Di hadapan tokoh-tokoh besar dari Klan Naga ini, mereka bersikap seperti rakyat jelata di hadapan kaisar.
Namun, mata para anggota Klan Naga sama sekali tidak tertuju pada mereka. Sebaliknya, semua mata mereka tertuju pada Chu Feng.
“Dermawan kecil, kau benar-benar di sini.”
Melihat Chu Feng, ekspresi muram di wajah Long Xiaoxiao menghilang.
Dia dengan cepat terbang menuju Chu Feng. Begitu sampai di dekatnya, dia tidak bisa menyembunyikan kebahagiaannya.
Penampilan Long Xiaoxiao yang ceria benar-benar membuat Kong Tianhui dan yang lainnya tercengang.
Terutama Long Ning, Kong Ci, dan Xian Yun. Ekspresi mereka sungguh luar biasa.
Bukankah itu putri Klan Naga yang angkuh dan sombong? Mengapa dia begitu antusias terhadap Chu Feng?
Terlebih lagi, dia memanggilnya…
Si…
Bene…
…faktor?
Bukan hanya generasi muda yang terkejut melihat pemandangan ini. Semua orang yang hadir pun terkejut.
“Sahabat muda Chu Feng, sungguh takdir untuk bertemu denganmu di sini lagi.”
Sebelum semua orang pulih dari keterkejutan mereka, Kepala Klan Naga juga berjalan menghampiri Chu Feng bersama ibu Long Xiaoxiao dan para tetua lainnya.
Antusiasmenya kembali membuat orang banyak terdiam.

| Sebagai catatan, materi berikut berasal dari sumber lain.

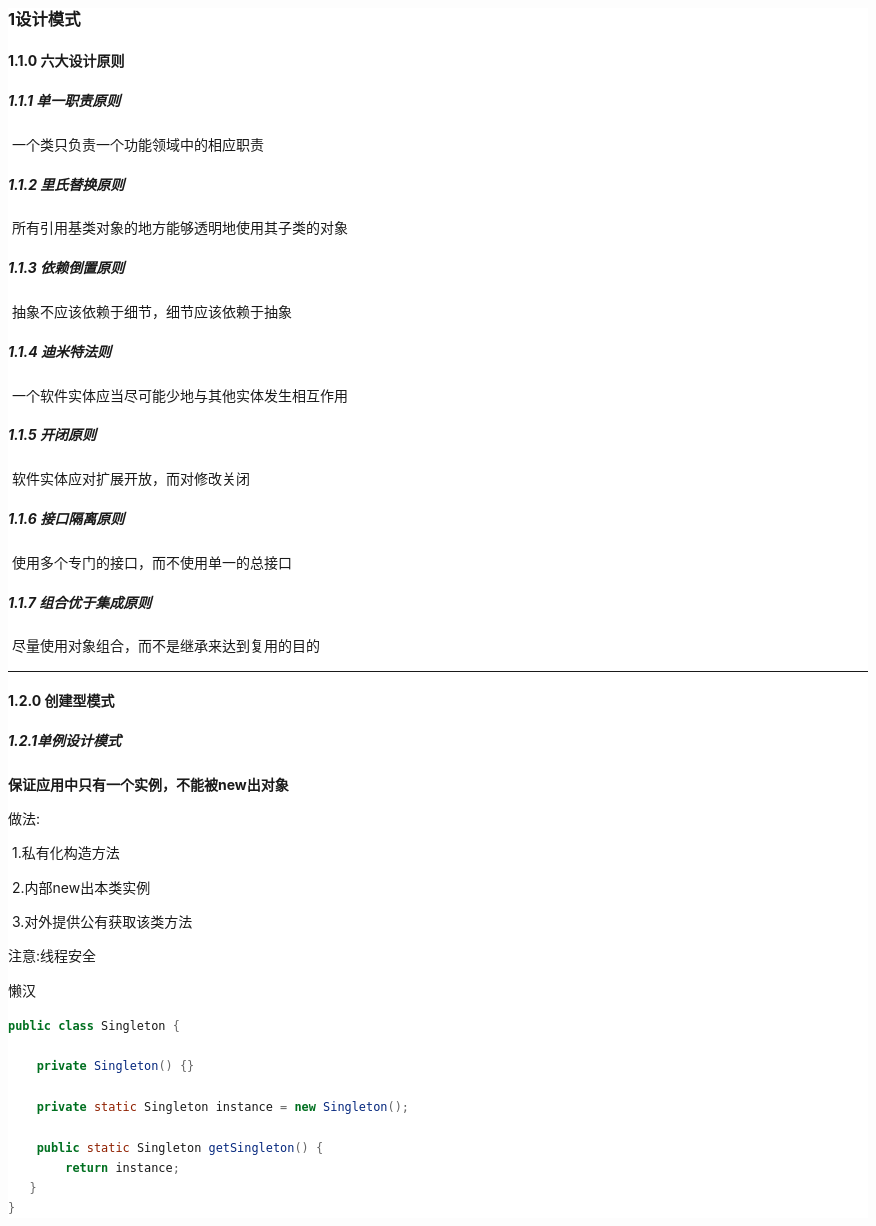 ### 1设计模式

#### 1.1.0	六大设计原则

##### 1.1.1	单一职责原则

​			一个类只负责一个功能领域中的相应职责

##### 1.1.2	里氏替换原则

​			所有引用基类对象的地方能够透明地使用其子类的对象

##### 1.1.3	依赖倒置原则

​			抽象不应该依赖于细节，细节应该依赖于抽象

##### 1.1.4	迪米特法则

​			一个软件实体应当尽可能少地与其他实体发生相互作用

##### 1.1.5	开闭原则

​			软件实体应对扩展开放，而对修改关闭

##### 1.1.6	接口隔离原则	

​			使用多个专门的接口，而不使用单一的总接口

##### 1.1.7	组合优于集成原则

​		尽量使用对象组合，而不是继承来达到复用的目的

------

#### 1.2.0	创建型模式

##### 	1.2.1单例设计模式

**保证应用中只有一个实例，不能被new出对象**

做法:

​	1.私有化构造方法

​	2.内部new出本类实例

​	3.对外提供公有获取该类方法

注意:线程安全

懒汉

```java
public class Singleton {
	
	private Singleton() {}
	 
	private static Singleton instance = new Singleton();
	
    public static Singleton getSingleton() {
   	    return instance;
   }
}
```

“Awalnya kami berencana mengunjungi Klan Surgawi Chu setelah menyelesaikan urusan dengan Kota Naga Bela Diri Leluhur. Siapa sangka kita akan bertemu denganmu di sini.”
“Takdir seperti ini sungguh langka,” kata Kepala Klan Naga dengan wajah penuh senyum.
Apa? Mengunjungi Klan Surgawi Chu?
Sikap antusias yang ditunjukkan oleh Kepala Klan Naga dan para tetua telah mengejutkan semua orang.
Namun, Kepala Klan Naga yang perkasa itu ternyata berencana mengunjungi Klan Surgawi Chu?
Melihat ini, kerumunan orang terdiam kaget. Ekspresi emosi yang rumit memenuhi wajah mereka.
Tetapi, dalam hal emosi yang rumit, mereka yang paling rumit ekspresinya adalah Pemimpin Sekte Surgawi Bulu Terbang dan adik laki-lakinya, Dian Kuang.
Mereka sebelumnya merasa senang dengan bencana yang akan menimpa Chu Feng dan Kota Naga Bela Diri Leluhur. Namun sekarang, wajah mereka membeku dan benar-benar bingung harus berbuat apa.
Rasa takut dari hati mereka telah menyebar ke seluruh tubuh mereka.
Bagaimanapun, tampaknya situasi saat ini tidak sama dengan yang mereka bayangkan.